Task prompt
Count every line in the entries that contains "called". Report that count alone.
═════ Available records ═════
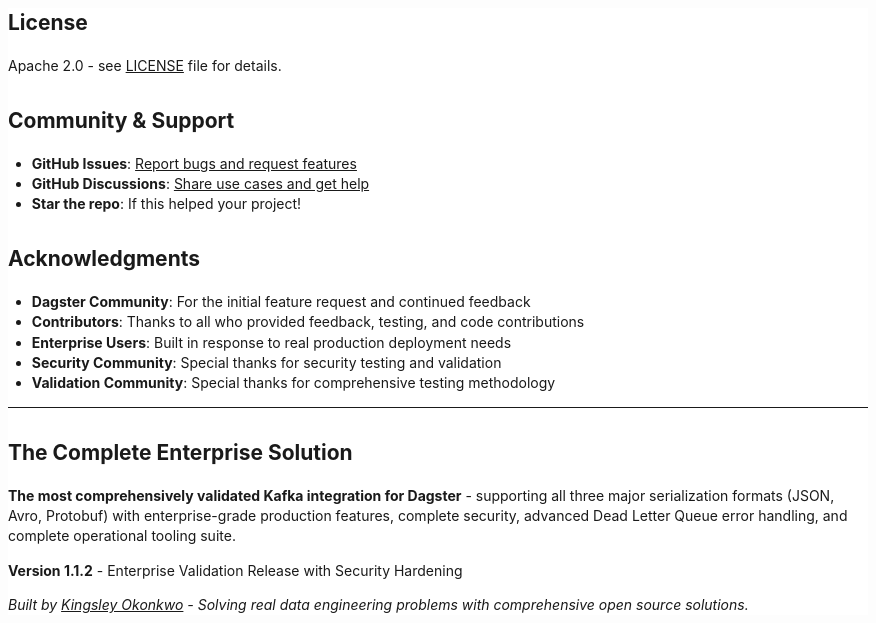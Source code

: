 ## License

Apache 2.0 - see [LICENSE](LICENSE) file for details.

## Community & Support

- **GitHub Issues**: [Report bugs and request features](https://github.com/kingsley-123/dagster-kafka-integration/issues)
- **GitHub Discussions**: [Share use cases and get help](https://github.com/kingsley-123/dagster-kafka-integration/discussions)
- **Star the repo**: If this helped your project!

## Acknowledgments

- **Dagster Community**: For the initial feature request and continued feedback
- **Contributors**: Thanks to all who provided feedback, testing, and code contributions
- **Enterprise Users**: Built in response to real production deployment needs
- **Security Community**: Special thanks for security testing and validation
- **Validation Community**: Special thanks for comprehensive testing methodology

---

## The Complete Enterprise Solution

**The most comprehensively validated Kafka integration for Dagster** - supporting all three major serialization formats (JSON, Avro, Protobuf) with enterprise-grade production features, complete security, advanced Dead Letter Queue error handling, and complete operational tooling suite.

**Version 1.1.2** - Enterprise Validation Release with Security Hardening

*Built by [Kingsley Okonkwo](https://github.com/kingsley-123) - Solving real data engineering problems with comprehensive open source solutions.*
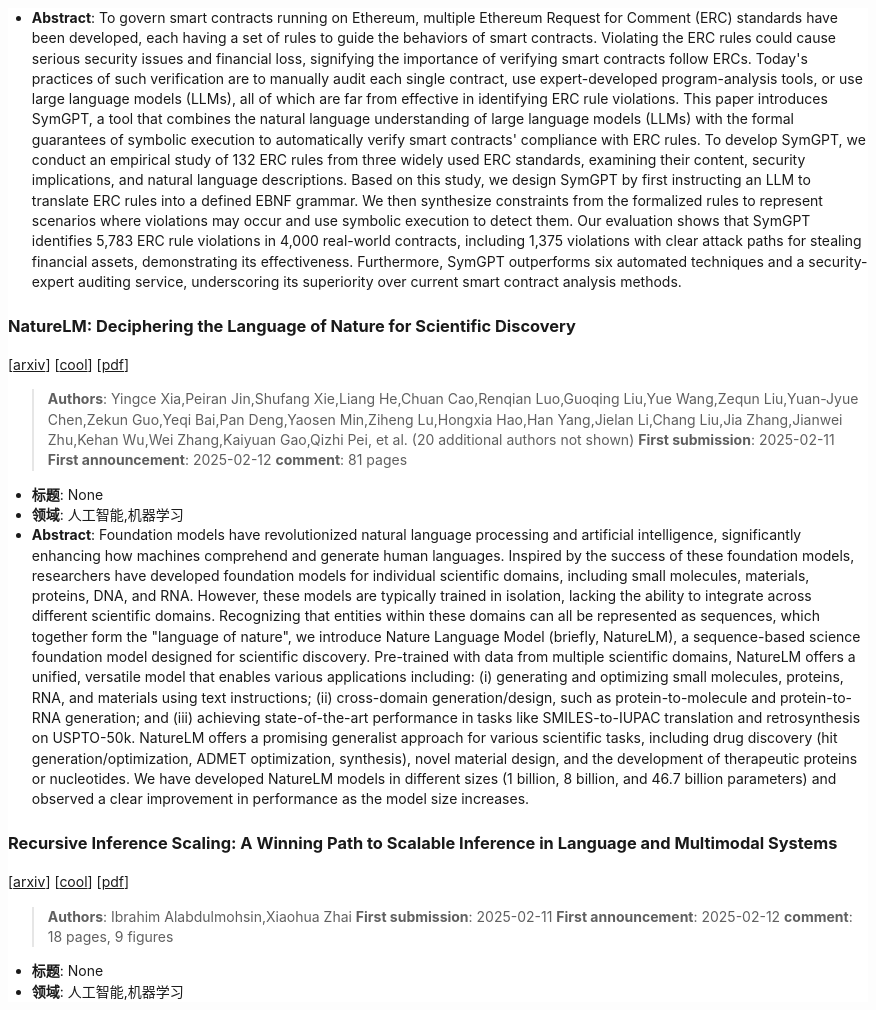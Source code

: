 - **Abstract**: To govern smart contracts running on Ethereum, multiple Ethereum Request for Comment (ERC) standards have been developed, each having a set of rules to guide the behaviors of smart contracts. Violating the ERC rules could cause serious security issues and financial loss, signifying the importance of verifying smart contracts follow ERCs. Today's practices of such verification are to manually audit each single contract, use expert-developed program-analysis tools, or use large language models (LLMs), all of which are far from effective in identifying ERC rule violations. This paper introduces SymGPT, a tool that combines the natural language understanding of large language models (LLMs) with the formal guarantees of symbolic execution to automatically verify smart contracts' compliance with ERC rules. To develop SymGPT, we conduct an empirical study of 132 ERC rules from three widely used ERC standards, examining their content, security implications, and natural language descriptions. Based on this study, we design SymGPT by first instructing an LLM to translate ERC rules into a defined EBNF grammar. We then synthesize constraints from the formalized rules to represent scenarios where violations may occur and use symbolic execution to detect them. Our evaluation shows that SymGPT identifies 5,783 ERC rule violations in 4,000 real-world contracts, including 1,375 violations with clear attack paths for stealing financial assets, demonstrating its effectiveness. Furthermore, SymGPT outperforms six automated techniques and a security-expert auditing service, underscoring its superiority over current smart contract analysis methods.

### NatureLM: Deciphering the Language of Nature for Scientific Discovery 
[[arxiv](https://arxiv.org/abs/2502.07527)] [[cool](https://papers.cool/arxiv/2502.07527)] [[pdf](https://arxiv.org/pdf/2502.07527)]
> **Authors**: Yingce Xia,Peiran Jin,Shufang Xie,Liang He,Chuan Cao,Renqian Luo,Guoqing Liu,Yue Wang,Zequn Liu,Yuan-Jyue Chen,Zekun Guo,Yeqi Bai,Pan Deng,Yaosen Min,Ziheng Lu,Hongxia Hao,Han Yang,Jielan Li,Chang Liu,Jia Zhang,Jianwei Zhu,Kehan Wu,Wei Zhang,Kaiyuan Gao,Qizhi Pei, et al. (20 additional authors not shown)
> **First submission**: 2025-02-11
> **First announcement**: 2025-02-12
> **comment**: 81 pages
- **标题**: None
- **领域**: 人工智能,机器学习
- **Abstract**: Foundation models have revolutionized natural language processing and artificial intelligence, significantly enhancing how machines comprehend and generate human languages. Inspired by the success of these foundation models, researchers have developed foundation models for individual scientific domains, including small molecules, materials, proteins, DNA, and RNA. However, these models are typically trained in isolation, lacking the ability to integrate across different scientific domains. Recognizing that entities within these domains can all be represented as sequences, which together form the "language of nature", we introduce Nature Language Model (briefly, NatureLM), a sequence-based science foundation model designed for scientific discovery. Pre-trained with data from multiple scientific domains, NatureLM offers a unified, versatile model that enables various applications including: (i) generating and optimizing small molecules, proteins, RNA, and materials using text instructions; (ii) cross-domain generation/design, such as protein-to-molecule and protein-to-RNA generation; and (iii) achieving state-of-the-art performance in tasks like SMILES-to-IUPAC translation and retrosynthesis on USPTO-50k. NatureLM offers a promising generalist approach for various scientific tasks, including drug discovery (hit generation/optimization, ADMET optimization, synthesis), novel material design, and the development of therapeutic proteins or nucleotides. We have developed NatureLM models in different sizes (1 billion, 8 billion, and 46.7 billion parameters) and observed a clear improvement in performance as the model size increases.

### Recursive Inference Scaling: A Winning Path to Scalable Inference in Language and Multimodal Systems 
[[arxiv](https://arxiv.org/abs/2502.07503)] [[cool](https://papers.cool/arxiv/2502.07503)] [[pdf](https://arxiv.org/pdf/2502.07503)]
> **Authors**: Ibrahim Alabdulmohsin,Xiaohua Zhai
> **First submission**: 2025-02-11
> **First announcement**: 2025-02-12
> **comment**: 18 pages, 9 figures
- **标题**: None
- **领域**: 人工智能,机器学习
═════
═════ Available records ═════
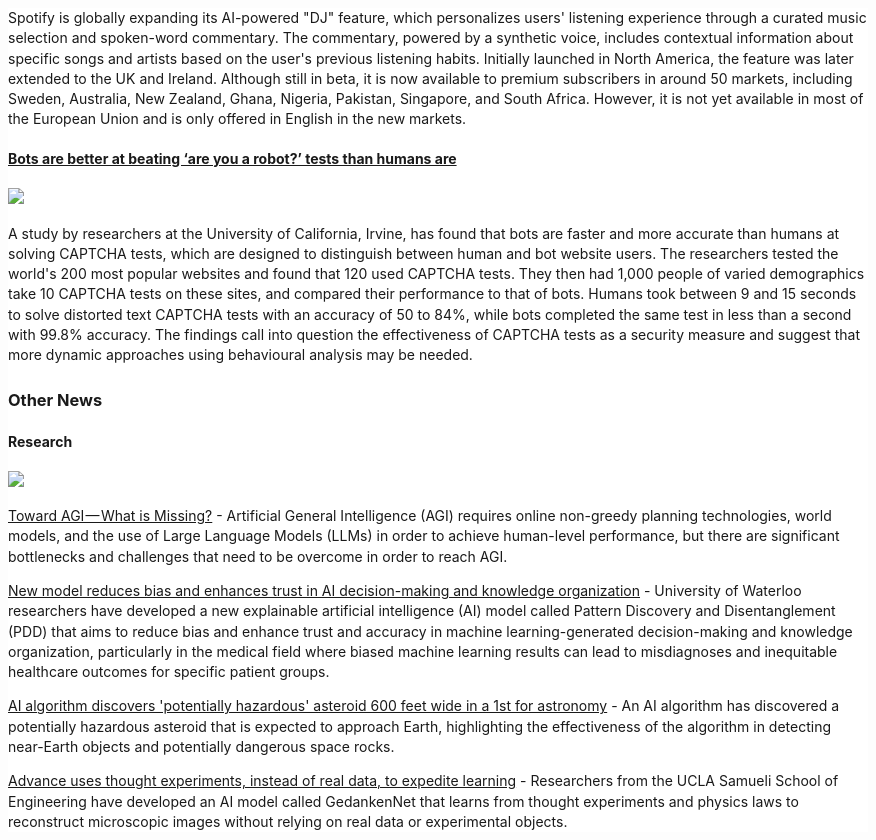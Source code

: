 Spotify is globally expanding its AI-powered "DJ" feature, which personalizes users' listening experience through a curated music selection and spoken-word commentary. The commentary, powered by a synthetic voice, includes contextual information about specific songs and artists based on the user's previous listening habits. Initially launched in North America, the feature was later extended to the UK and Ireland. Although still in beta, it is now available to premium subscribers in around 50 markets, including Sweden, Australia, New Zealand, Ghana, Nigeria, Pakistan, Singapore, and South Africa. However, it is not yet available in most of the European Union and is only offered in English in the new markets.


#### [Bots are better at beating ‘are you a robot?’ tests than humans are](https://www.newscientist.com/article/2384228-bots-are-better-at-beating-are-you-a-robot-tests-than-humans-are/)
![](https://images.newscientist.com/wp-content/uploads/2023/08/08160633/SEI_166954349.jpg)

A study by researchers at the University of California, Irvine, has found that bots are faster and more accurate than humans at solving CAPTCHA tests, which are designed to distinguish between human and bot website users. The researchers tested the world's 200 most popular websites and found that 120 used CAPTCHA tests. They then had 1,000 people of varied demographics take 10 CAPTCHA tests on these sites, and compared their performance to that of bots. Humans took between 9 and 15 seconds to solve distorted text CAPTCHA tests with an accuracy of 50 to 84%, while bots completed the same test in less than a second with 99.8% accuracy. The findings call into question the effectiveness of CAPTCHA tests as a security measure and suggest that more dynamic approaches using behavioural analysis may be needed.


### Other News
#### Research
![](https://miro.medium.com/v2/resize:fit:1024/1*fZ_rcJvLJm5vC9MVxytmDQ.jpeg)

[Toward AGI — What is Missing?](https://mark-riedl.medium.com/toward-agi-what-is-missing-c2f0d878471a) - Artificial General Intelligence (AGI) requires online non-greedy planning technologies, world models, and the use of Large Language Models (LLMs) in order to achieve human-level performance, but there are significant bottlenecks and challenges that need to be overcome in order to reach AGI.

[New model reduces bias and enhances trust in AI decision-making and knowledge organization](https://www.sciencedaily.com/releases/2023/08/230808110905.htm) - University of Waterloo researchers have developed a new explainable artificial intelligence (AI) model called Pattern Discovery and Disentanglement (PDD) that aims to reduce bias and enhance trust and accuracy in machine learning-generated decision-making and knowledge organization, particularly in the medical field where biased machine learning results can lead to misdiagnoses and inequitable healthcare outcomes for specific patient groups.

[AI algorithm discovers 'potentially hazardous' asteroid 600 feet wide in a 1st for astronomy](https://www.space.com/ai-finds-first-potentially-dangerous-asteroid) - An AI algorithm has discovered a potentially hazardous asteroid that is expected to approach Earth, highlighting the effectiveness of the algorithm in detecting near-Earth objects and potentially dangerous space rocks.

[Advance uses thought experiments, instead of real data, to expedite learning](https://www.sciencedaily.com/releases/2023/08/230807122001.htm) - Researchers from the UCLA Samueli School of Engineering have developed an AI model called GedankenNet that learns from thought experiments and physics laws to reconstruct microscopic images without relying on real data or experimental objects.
═════
Your solution
2